3.3. A Glimpse into the Future

It was Walter Orenstein who said it best, “Vaccines don’t save lives. Vaccinations save lives.” [65]. While the current arc of history is still in the phase of creating a vaccine that will work, we must consider that that is only half of the story. If a shigella vaccine were licensed and globally available tomorrow it would still face many challenges. Another aphorism that is appropriate at this juncture is from Mark Twain who is claimed to have said, “History may not repeat itself, but it does rhyme a lot.” It is thus with this in mind that we look to the future of shigella vaccination and what we can learn from the past. Firstly, one of the most significant barriers to the utilization of a Shigella vaccines globally may be the lack of reliable information on the true disease burden. Major global health efforts such as the Global Enteric Multicenter Study (GEMS) and the Malnutrition and Enteric Disease Study (MAL-ED) have rigorously attempted to define estimates of mortality and morbidity among children under five in the developing world [66,67]. However, these estimates do not consider the long-term sequelae of shigellosis, nor the burden of disease in older children and adults which may undervalue the use of a vaccine by developers and decision makers [66]. As such, while there has been an incredible amount of effort and study on the epidemiology of shigellosis incidence and mortality, particularly among children in LMIC, more data is needed to expand our understanding of the full public health value of a vaccine which drives the political will and aids in development prioritization and ultimately vaccine availability for all important markets. We must also remember that vaccines that work well in HIC or adults, may not always work in LMIC or children. Rotavirus vaccines is one history lesson to review. It is favorable that the leading shigella vaccine candidates have entered a development path early in LMIC populations which will lead to earlier understanding of the effectiveness in these populations ( Identifiers: NCT04602975, NCT04056117).
Going for a shigella vaccine is that there may be a dual market for such a vaccine to be used in travelers and the military. Such vaccines that create demand and capacity in HICs where higher prices can be charged to offset the price paid in LMIC will tend to have an advantage compared to vaccines where there are only LMIC targets. However, here again, burden of disease data is lacking and compared to ETEC or norovirus, a shigella vaccine may not be seen to have as high of demand, thus dampening industry and global health interest.

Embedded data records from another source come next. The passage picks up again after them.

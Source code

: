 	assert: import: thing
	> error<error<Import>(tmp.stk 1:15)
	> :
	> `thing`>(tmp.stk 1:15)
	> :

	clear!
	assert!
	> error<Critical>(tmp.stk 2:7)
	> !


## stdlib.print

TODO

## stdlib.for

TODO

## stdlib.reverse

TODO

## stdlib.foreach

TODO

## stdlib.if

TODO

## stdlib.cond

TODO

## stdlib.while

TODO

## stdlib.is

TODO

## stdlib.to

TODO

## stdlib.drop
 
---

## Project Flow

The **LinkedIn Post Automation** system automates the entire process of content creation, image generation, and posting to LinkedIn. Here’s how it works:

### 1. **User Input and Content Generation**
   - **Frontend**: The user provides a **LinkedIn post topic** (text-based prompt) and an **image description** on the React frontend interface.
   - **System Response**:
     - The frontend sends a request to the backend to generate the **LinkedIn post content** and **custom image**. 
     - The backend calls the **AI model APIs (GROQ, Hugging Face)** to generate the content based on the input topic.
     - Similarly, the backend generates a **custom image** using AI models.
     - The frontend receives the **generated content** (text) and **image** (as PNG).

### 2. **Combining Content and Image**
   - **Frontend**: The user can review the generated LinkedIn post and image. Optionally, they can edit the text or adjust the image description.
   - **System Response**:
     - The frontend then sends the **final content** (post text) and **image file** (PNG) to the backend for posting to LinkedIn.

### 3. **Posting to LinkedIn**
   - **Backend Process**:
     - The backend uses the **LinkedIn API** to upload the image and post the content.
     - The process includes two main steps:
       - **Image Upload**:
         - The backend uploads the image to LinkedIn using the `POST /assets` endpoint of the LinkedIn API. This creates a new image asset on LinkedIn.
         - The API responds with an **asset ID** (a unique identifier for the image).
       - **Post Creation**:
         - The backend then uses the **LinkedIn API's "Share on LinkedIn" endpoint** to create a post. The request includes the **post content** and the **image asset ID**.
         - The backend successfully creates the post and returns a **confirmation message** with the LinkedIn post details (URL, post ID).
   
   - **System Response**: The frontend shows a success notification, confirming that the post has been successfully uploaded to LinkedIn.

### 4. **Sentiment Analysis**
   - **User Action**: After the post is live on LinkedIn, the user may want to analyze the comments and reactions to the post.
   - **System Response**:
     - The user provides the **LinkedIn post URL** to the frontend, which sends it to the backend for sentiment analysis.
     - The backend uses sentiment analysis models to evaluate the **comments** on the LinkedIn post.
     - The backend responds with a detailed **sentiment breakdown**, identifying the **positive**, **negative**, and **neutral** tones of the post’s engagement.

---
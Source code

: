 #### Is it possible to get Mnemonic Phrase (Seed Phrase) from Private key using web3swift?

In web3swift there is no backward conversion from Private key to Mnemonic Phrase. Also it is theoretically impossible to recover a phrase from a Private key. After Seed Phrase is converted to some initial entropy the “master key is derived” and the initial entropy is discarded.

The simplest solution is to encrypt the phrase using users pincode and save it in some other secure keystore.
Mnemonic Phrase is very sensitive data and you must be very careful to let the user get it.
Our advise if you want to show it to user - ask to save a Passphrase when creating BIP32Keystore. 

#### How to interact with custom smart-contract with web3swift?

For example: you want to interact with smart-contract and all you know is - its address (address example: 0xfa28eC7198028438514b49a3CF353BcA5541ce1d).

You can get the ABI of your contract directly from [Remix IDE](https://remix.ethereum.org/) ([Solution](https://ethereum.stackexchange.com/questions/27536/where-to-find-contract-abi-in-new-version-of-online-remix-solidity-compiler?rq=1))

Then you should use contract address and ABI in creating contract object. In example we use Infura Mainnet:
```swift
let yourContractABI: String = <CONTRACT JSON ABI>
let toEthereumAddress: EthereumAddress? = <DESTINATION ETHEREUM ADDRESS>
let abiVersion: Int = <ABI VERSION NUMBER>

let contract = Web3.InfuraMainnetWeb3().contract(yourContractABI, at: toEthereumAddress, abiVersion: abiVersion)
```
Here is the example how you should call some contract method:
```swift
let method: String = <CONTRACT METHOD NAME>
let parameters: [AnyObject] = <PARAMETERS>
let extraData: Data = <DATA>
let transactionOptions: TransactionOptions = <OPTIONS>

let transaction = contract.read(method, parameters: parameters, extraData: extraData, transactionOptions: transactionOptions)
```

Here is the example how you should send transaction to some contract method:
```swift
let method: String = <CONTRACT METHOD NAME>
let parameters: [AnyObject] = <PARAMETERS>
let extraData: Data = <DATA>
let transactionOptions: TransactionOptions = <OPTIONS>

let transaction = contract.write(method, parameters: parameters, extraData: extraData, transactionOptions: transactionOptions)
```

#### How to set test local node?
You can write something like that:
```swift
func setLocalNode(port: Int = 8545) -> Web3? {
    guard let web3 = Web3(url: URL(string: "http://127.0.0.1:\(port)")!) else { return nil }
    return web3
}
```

Combination vaccines may also be a path forward for a shigella vaccine and the current polysaccharide-conjugate vaccines may have synergies with other pediatric conjugate vaccines recently licensed or currently in expanded programs of immunization. Lastly, there is current and growing advocacy and investment for a shigella vaccine by the World Health Organization, the Bill and Melinda Gates Foundation, Wellcome Trust, and others which brings promise when many come together for a common purpose.

4. Conclusions

The history of shigella vaccine development is a rich and interesting one. Like many other vaccine development efforts, it is characterized by advances and setbacks, as well as periods of robust innovation spurred by advances in pathogenesis understanding, as well as leaps of innovation that are taken from advances in other vaccine technologies. If anything, the history of shigella vaccine development has been shown to be a collective investment of many people around the globe to solve an important and tragic public health problem that claims countless lives every day. Perhaps Kiyoshi Shiga said it best during his address at the Harvard Tercentenary Conference of Arts and Sciences in Cambridge on 10 September 1935:
“The discovery of the dysentery bacillus stirred my young heart with hopes of eradicating the disease. Many thousands still suffer from this disease every year, and the light of hope that once burned so brightly has faded as a dream of a summer night. This sacred fire must not burn out.”
Those who have made so many discoveries from the past, and those who are working so diligently on the vaccines now are guided by a very bright path forward to a vaccine of tomorrow.

Supplementary Materials

The following supporting information can be downloaded at:, Table S1: A compendium of selected clinical vaccine development efforts taking place from the 1920s to the 1950s. References [68,69,70,71,72,73,74,75] are cited in the Table S1.

Author Contributions

Conceptualization, M.S.R.; Methodology, Investigation, Writing, Editing, and Resources C.M.H., J.S.S., E.I.C., and M.S.R.; Formal Analysis, J.S.S. and M.S.R.; Visualization, C.M.H., E.I.C. and M.S.R.; Supervision, M.S.R.; Project Administration, C.M.H. and J.S.S.; All authors have read and agreed to the published version of the manuscript.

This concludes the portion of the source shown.